Kazakhstani tennis player (born 2007)

Amir Gabituly Omarkhanov (Әмір Ғабитұлы Омарханов; born 17 November 2007) is a Kazakhstani tennis player. He has a career-high ATP singles ranking of No. 603 and a doubles ranking of No. 686, both achieved on 30 March 2026.

Omarkhanov plays mostly on ITF Men's Tour, where he has won one title in singles and two in doubles.

==Early life==
Omarkhanov was born in Karaganda. His father, Gabit, played amateur tennis and his brother, Malik, plays tennis at the University of Northwestern Ohio.

He originally trained at the Karaganda Tennis School before moving to Belgrade to attend the Janko Tipsarević Academy, where he trained under the guidance of Peter Nesterov. He also briefly trained at the Tennis Europe Academy in Prostějov for six months.

==Junior career==
Omarkhanov had successful results on the ITF junior circuit, maintaining a 105–56 singles win-loss record. In December 2020, he made his ITF Juniors debut at the J100 event in Nur-Sultan, where he recorded his first win over Oleg Gussakov. In September 2021, he reached his first final at the J30 Autumn Cup in Baku, but lost to Tamerlan Azizov. The following year, he reached back-to-back finals at the J60 event in Tashkent and the J60 Tajikistan Open in Dushanbe.

In January 2024, Omarkhanov made his Junior Grand Slam debut at the Australian Open, where he reached the boys' singles quarterfinals.
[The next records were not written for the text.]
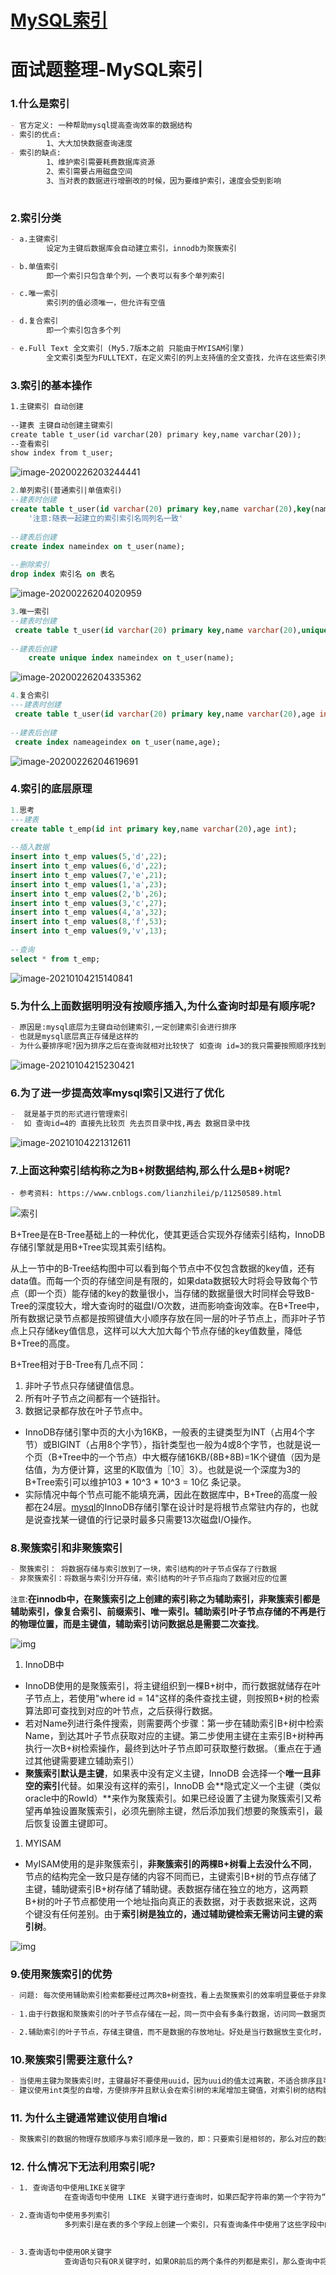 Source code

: # [MySQL索引](https://www.cnblogs.com/ynxiyan/p/17026444.html)

# 面试题整理-MySQL索引

### 1.什么是索引

```markdown
- 官方定义: 一种帮助mysql提高查询效率的数据结构
- 索引的优点:
        1、大大加快数据查询速度
- 索引的缺点:
        1、维护索引需要耗费数据库资源
        2、索引需要占用磁盘空间
        3、当对表的数据进行增删改的时候，因为要维护索引，速度会受到影响
 
```

### 2.索引分类

```markdown
- a.主键索引
        设定为主键后数据库会自动建立索引，innodb为聚簇索引

- b.单值索引
        即一个索引只包含单个列，一个表可以有多个单列索引 

- c.唯一索引   
        索引列的值必须唯一，但允许有空值

- d.复合索引
        即一个索引包含多个列

- e.Full Text 全文索引 (My5.7版本之前 只能由于MYISAM引擎)
        全文索引类型为FULLTEXT，在定义索引的列上支持值的全文查找，允许在这些索引列中插入重复值和空值。全文索引可以在CHAR、VARCHAR、         TEXT类型列上创建。MYSQL只有MYISAM存储引擎支持全文索引

```

### 3.索引的基本操作

```markdown
1.主键索引 自动创建
 
--建表 主键自动创建主键索引
create table t_user(id varchar(20) primary key,name varchar(20));
--查看索引
show index from t_user;
```

![image-20200226203244441](https://img2023.cnblogs.com/blog/2854528/202301/2854528-20230105015304423-72457007.png)

```sql
2.单列索引(普通索引|单值索引)
--建表时创建
create table t_user(id varchar(20) primary key,name varchar(20),key(name));  
    '注意:随表一起建立的索引索引名同列名一致'
      
--建表后创建
create index nameindex on t_user(name);
 
--删除索引
drop index 索引名 on 表名
```

![image-20200226204020959](https://img2023.cnblogs.com/blog/2854528/202301/2854528-20230105015304082-1011514463.png)

```sql
3.唯一索引
--建表时创建
 create table t_user(id varchar(20) primary key,name varchar(20),unique(name));
 
--建表后创建
    create unique index nameindex on t_user(name);
```

![image-20200226204335362](https://img2023.cnblogs.com/blog/2854528/202301/2854528-20230105015303717-1222110929.png)

```sql
4.复合索引
---建表时创建
 create table t_user(id varchar(20) primary key,name varchar(20),age int,key(name,age));
 
--建表后创建
 create index nameageindex on t_user(name,age);
```

![image-20200226204619691](https://img2023.cnblogs.com/blog/2854528/202301/2854528-20230105015303335-1270503706.png)

### 4.索引的底层原理

```sql
1.思考
---建表
create table t_emp(id int primary key,name varchar(20),age int);
 
--插入数据
insert into t_emp values(5,'d',22);
insert into t_emp values(6,'d',22);
insert into t_emp values(7,'e',21);
insert into t_emp values(1,'a',23);
insert into t_emp values(2,'b',26);
insert into t_emp values(3,'c',27);
insert into t_emp values(4,'a',32);
insert into t_emp values(8,'f',53);
insert into t_emp values(9,'v',13);
 
--查询
select * from t_emp;
```

![image-20210104215140841](https://img2023.cnblogs.com/blog/2854528/202301/2854528-20230105015302977-689132337.png)

### 5.为什么上面数据明明没有按顺序插入,为什么查询时却是有顺序呢?

```markdown
- 原因是:mysql底层为主键自动创建索引,一定创建索引会进行排序
- 也就是mysql底层真正存储是这样的
- 为什么要排序呢?因为排序之后在查询就相对比较快了 如查询 id=3的我只需要按照顺序找到3就行啦(如果没有排序大海捞针,全靠运气!)
```

![image-20210104215230421](https://img2023.cnblogs.com/blog/2854528/202301/2854528-20230105015302631-744208167.png)

### 6.为了进一步提高效率mysql索引又进行了优化

```markdown
-  就是基于页的形式进行管理索引
-  如 查询id=4的 直接先比较页 先去页目录中找,再去 数据目录中找
```

![image-20210104221312611](https://img2023.cnblogs.com/blog/2854528/202301/2854528-20230105015302220-1381563971.png)

### 7.上面这种索引结构称之为B+树数据结构,那么什么是B+树呢?

```http
- 参考资料: https://www.cnblogs.com/lianzhilei/p/11250589.html
```

![索引](https://img2023.cnblogs.com/blog/2854528/202301/2854528-20230105015301840-315871015.png)

B+Tree是在B-Tree基础上的一种优化，使其更适合实现外存储索引结构，InnoDB存储引擎就是用B+Tree实现其索引结构。

从上一节中的B-Tree结构图中可以看到每个节点中不仅包含数据的key值，还有data值。而每一个页的存储空间是有限的，如果data数据较大时将会导致每个节点（即一个页）能存储的key的数量很小，当存储的数据量很大时同样会导致B-Tree的深度较大，增大查询时的磁盘I/O次数，进而影响查询效率。在B+Tree中，所有数据记录节点都是按照键值大小顺序存放在同一层的叶子节点上，而非叶子节点上只存储key值信息，这样可以大大加大每个节点存储的key值数量，降低B+Tree的高度。

B+Tree相对于B-Tree有几点不同：

1. 非叶子节点只存储键值信息。
2. 所有叶子节点之间都有一个链指针。
3. 数据记录都存放在叶子节点中。

- InnoDB存储引擎中页的大小为16KB，一般表的主键类型为INT（占用4个字节）或BIGINT（占用8个字节），指针类型也一般为4或8个字节，也就是说一个页（B+Tree中的一个节点）中大概存储16KB/(8B+8B)=1K个键值（因为是估值，为方便计算，这里的K取值为〖10〗3）。也就是说一个深度为3的B+Tree索引可以维护103 * 10^3 * 10^3 = 10亿 条记录。
- 实际情况中每个节点可能不能填充满，因此在数据库中，B+Tree的高度一般都在24层。[mysql](http://lib.csdn.net/base/mysql)的InnoDB存储引擎在设计时是将根节点常驻内存的，也就是说查找某一键值的行记录时最多只需要13次磁盘I/O操作。

### 8.聚簇索引和非聚簇索引

```markdown
- 聚簇索引： 将数据存储与索引放到了一块，索引结构的叶子节点保存了行数据
- 非聚簇索引：将数据与索引分开存储，索引结构的叶子节点指向了数据对应的位置
```

`注意`:**在innodb中，在聚簇索引之上创建的索引称之为辅助索引，非聚簇索引都是辅助索引，像复合索引、前缀索引、唯一索引。辅助索引叶子节点存储的不再是行的物理位置，而是主键值，辅助索引访问数据总是需要二次查找**。

![img](https://img2023.cnblogs.com/blog/2854528/202301/2854528-20230105015301399-643437950.jpg)

1. InnoDB中

- InnoDB使用的是聚簇索引，将主键组织到一棵B+树中，而行数据就储存在叶子节点上，若使用"where id = 14"这样的条件查找主键，则按照B+树的检索算法即可查找到对应的叶节点，之后获得行数据。
- 若对Name列进行条件搜索，则需要两个步骤：第一步在辅助索引B+树中检索Name，到达其叶子节点获取对应的主键。第二步使用主键在主索引B+树种再执行一次B+树检索操作，最终到达叶子节点即可获取整行数据。（重点在于通过其他键需要建立辅助索引）
- **聚簇索引默认是主键**，如果表中没有定义主键，InnoDB 会选择一个**唯一且非空的索引**代替。如果没有这样的索引，InnoDB 会**隐式定义一个主键（类似oracle中的RowId）**来作为聚簇索引。如果已经设置了主键为聚簇索引又希望再单独设置聚簇索引，必须先删除主键，然后添加我们想要的聚簇索引，最后恢复设置主键即可。

1. MYISAM

- MyISAM使用的是非聚簇索引，**非聚簇索引的两棵B+树看上去没什么不同**，节点的结构完全一致只是存储的内容不同而已，主键索引B+树的节点存储了主键，辅助键索引B+树存储了辅助键。表数据存储在独立的地方，这两颗B+树的叶子节点都使用一个地址指向真正的表数据，对于表数据来说，这两个键没有任何差别。由于**索引树是独立的，通过辅助键检索无需访问主键的索引树**。

![img](https://img2023.cnblogs.com/blog/2854528/202301/2854528-20230105015300697-724762930.jpg)

### 9.使用聚簇索引的优势

```markdown
- 问题: 每次使用辅助索引检索都要经过两次B+树查找，看上去聚簇索引的效率明显要低于非聚簇索引，这不是多此一举吗？聚簇索引的优势在哪？
	
- 1.由于行数据和聚簇索引的叶子节点存储在一起，同一页中会有多条行数据，访问同一数据页不同行记录时，已经把页加载到了Buffer中（缓存器），再次访问时，会在内存中完成访问，不必访问磁盘。这样主键和行数据是一起被载入内存的，找到叶子节点就可以立刻将行数据返回了，如果按照主键Id来组织数据，获得数据更快。

- 2.辅助索引的叶子节点，存储主键值，而不是数据的存放地址。好处是当行数据放生变化时，索引树的节点也需要分裂变化；或者是我们需要查找的数据，在上一次IO读写的缓存中没有，需要发生一次新的IO操作时，可以避免对辅助索引的维护工作，只需要维护聚簇索引树就好了。另一个好处是，因为辅助索引存放的是主键值，减少了辅助索引占用的存储空间大小。
```

### 10.聚簇索引需要注意什么?

```markdown
- 当使用主键为聚簇索引时，主键最好不要使用uuid，因为uuid的值太过离散，不适合排序且可能出线新增加记录的uuid，会插入在索引树中间的位置，导致索引树调整复杂度变大，消耗更多的时间和资源。
- 建议使用int类型的自增，方便排序并且默认会在索引树的末尾增加主键值，对索引树的结构影响最小。而且，主键值占用的存储空间越大，辅助索引中保存的主键值也会跟着变大，占用存储空间，也会影响到IO操作读取到的数据量。
```

### 11. 为什么主键通常建议使用自增id

```markdown
- 聚簇索引的数据的物理存放顺序与索引顺序是一致的，即：只要索引是相邻的，那么对应的数据一定也是相邻地存放在磁盘上的。如果主键不是自增id，那么可以想象，它会干些什么，不断地调整数据的物理地址、分页，当然也有其他一些措施来减少这些操作，但却无法彻底避免。但，如果是自增的，那就简单了，它只需要一页一页地写，索引结构相对紧凑，磁盘碎片少，效率也高。
```

### 12. 什么情况下无法利用索引呢?

```markdown
- 1. 查询语句中使用LIKE关键字
			在查询语句中使用 LIKE 关键字进行查询时，如果匹配字符串的第一个字符为“%”，索引不会被使用。如果“%”不是在第一个位置，索引就会被使用。

- 2.查询语句中使用多列索引
			多列索引是在表的多个字段上创建一个索引，只有查询条件中使用了这些字段中的第一个字段，索引才会被使用。

 
- 3.查询语句中使用OR关键字
			查询语句只有OR关键字时，如果OR前后的两个条件的列都是索引，那么查询中将使用索引。如果OR前后有一个条件的列不是索引，那么查询中将不使用索引。



```

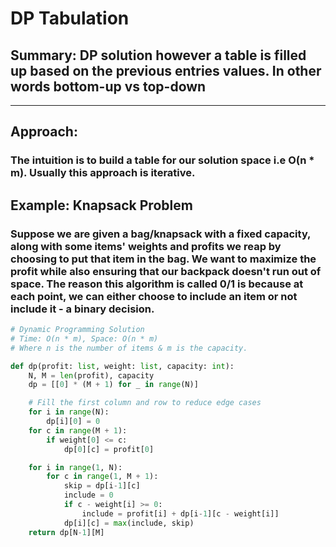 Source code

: # DP Tabulation
## Summary: DP solution however a table is filled up based on the previous entries values. In other words bottom-up vs top-down
---
## Approach:
### The intuition is to build a table for our solution space i.e O(n * m). Usually this approach is iterative.




## Example: Knapsack Problem
### Suppose we are given a bag/knapsack with a fixed capacity, along with some items' weights and profits we reap by choosing to put that item in the bag. We want to maximize the profit while also ensuring that our backpack doesn't run out of space. The reason this algorithm is called 0/1 is because at each point, we can either choose to include an item or not include it - a binary decision.


```python
# Dynamic Programming Solution
# Time: O(n * m), Space: O(n * m)
# Where n is the number of items & m is the capacity.

def dp(profit: list, weight: list, capacity: int):
    N, M = len(profit), capacity
    dp = [[0] * (M + 1) for _ in range(N)]

    # Fill the first column and row to reduce edge cases
    for i in range(N):
        dp[i][0] = 0
    for c in range(M + 1):
        if weight[0] <= c:
            dp[0][c] = profit[0]

    for i in range(1, N):
        for c in range(1, M + 1):
            skip = dp[i-1][c]
            include = 0
            if c - weight[i] >= 0:
                include = profit[i] + dp[i-1][c - weight[i]]
            dp[i][c] = max(include, skip)
    return dp[N-1][M]

``` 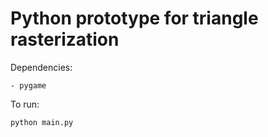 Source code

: # Python prototype for triangle rasterization
Dependencies:
```
- pygame
```

To run:
```
python main.py
```
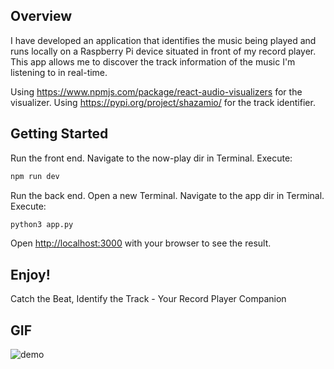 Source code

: ## Overview
I have developed an application that identifies the music being played and runs locally on a Raspberry Pi device situated in front of my record player. This app allows me to discover the track information of the music I'm listening to in real-time.

Using https://www.npmjs.com/package/react-audio-visualizers for the visualizer. Using https://pypi.org/project/shazamio/ for the track identifier.

## Getting Started

Run the front end. Navigate to the now-play dir in Terminal.
Execute:
```bash
npm run dev
```

Run the back end. Open a new Terminal. Navigate to the app dir in Terminal.
Execute:
```bash
python3 app.py
```

Open [http://localhost:3000](http://localhost:3000) with your browser to see the result.

## Enjoy!

Catch the Beat, Identify the Track - Your Record Player Companion

## GIF

![demo](https://github.com/peyo/now-playing/assets/55764217/b390d481-0870-4266-8878-bef97e54b497)
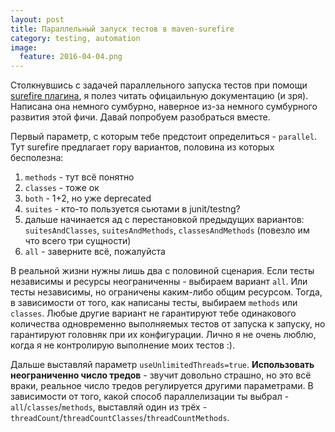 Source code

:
 ```yaml
---
layout: post
title: Параллельный запуск тестов в maven-surefire
category: testing, automation
image:
  feature: 2016-04-04.png
---
```


Столкнувшись с задачей параллельного запуска тестов при помощи [surefire плагина](http://maven.apache.org/surefire/maven-surefire-plugin/index.html), я полез читать офицаильную документацию (и зря). Написана она немного сумбурно, наверное из-за немного сумбурного развития этой фичи. Давай попробуем разобраться вместе.

Первый параметр, с которым тебе предстоит определиться - `parallel`. Тут surefire предлагает гору вариантов, половина из которых бесполезна:

 1. `methods` - тут всё понятно
 2. `classes` - тоже ок
 3. `both` - 1+2, но уже deprecated
 4. `suites` - кто-то пользуется сьютами в junit/testng?
 5. дальше начинается ад с перестановкой предыдущих вариантов: `suitesAndClasses`, `suitesAndMethods`, `classesAndMethods` (повезло им что всего три сущности)
 6.  `all` - заверните всё, пожалуйста

 В реальной жизни нужны лишь два с половиной сценария. Если тесты независимы и ресурсы неограниченны - выбираем вариант `all`. Или тесты независимы, но ограничены каким-либо общим ресурсом. Тогда, в зависимости от того, как написаны тесты, выбираем `methods` или `classes`. Любые другие вариант не гарантируют тебе одинакового количества одновременно выполняемых тестов от запуска к запуску, но гарантируют головняк при их конфигурации. Лично я не очень люблю, когда я не контролирую выполнение моих тестов :).

 Дальше выставляй параметр `useUnlimitedThreads=true`. __Использовать неограниченно число тредов__ - звучит довольно страшно, но это всё враки, реальное число тредов регулируется другими параметрами. В зависимости от того, какой способ параллелизации ты выбрал - `all`/`classes`/`methods`, выставляй один из трёх - `threadCount`/`threadCountClasses`/`threadCountMethods`.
His ranking subsequently rose to No. 16. In June 2024, he reached the boys' doubles semifinals of the French Open, partnering Timofei Derepasko; he was the third Kazakhstani player to reach the doubles semifinal of a Junior Grand Slam, after Irina Selyutina in 1997 and Amina Rakhim in 2005.

In January 2025, Omarkhanov reached the boys' singles third round of the Australian Open.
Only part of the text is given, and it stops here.